- Opening Delimiter -

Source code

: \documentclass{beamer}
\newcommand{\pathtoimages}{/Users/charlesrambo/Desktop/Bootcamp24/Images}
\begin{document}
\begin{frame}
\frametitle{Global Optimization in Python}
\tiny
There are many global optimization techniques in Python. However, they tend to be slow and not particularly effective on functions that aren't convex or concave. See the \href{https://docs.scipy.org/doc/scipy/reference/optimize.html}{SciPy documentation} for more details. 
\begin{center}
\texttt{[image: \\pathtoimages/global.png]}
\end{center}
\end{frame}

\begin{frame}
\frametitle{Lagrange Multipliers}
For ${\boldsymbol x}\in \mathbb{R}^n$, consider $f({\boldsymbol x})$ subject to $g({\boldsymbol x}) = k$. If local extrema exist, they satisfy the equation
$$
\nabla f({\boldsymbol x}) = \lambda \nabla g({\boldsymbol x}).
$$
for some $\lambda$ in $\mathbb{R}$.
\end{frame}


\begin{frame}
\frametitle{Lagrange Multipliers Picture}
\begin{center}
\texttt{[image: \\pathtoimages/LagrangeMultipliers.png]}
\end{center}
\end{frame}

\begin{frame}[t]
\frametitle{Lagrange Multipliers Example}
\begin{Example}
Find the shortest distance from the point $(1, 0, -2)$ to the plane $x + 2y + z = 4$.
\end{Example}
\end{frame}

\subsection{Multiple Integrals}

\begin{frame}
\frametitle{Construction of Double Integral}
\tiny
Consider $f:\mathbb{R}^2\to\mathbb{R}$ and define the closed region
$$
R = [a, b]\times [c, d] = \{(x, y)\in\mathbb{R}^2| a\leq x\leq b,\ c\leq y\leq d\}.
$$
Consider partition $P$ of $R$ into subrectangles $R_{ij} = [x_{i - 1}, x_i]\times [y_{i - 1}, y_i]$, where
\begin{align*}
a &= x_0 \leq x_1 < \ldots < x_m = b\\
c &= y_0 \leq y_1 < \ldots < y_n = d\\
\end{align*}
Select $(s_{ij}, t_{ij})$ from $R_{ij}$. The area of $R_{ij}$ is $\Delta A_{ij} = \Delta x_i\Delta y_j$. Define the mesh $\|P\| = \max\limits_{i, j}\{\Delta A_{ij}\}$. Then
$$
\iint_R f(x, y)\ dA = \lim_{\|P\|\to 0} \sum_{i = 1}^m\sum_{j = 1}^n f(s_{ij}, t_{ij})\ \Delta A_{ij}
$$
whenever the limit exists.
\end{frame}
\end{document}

- Closing Delimiter -

• Required work:
An answer consisting of the number alone is required: how many lines in the entries hold the string "boldsymbol"?

• Answer for the task:
2